*EXERCISE REQUIREMENTS*
Across the entries below, how many lines contain the word "DeclareMathOperator"? Give the number alone.

(Collected data)
================================

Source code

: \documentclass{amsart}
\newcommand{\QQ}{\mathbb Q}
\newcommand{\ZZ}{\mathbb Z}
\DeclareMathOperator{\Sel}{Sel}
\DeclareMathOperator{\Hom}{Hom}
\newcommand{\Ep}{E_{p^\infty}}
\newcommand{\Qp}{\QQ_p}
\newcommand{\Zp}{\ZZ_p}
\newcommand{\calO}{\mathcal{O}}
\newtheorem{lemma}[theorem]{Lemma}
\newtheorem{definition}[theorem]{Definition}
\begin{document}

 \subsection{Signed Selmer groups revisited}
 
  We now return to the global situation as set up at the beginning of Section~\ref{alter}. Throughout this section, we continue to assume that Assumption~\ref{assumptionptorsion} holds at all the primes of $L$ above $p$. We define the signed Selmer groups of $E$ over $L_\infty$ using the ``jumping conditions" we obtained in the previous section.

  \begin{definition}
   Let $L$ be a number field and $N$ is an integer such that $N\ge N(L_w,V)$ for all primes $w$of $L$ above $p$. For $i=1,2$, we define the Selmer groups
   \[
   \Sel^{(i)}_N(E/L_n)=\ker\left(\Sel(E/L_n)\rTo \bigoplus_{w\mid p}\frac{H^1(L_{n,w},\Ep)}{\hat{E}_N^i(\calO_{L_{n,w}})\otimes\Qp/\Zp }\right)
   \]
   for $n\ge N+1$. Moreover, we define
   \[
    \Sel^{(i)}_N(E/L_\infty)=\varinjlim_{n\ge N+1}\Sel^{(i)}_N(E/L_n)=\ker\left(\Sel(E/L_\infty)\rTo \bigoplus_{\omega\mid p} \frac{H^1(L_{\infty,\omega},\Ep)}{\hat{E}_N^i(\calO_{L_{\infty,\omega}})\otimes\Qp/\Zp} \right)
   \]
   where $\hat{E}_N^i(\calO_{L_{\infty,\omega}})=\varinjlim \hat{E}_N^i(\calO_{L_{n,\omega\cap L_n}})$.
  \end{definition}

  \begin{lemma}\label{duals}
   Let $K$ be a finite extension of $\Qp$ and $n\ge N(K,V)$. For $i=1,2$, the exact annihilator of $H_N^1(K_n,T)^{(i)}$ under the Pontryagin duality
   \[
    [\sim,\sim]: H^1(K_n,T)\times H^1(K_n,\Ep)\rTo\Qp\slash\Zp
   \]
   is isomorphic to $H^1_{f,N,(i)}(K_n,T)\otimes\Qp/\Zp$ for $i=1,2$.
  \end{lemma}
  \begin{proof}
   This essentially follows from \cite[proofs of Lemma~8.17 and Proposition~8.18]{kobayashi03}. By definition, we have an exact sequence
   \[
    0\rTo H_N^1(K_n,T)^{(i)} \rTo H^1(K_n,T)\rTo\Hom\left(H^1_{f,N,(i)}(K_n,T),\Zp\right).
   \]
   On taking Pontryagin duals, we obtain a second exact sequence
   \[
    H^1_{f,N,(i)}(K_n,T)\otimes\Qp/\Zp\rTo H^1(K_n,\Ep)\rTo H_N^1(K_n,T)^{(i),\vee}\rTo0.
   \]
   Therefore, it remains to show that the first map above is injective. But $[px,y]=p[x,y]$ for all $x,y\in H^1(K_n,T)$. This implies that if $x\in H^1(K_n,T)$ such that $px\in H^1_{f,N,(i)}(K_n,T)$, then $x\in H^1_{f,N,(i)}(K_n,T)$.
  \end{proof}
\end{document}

================================

*RESULT OF THE EXERCISE*
2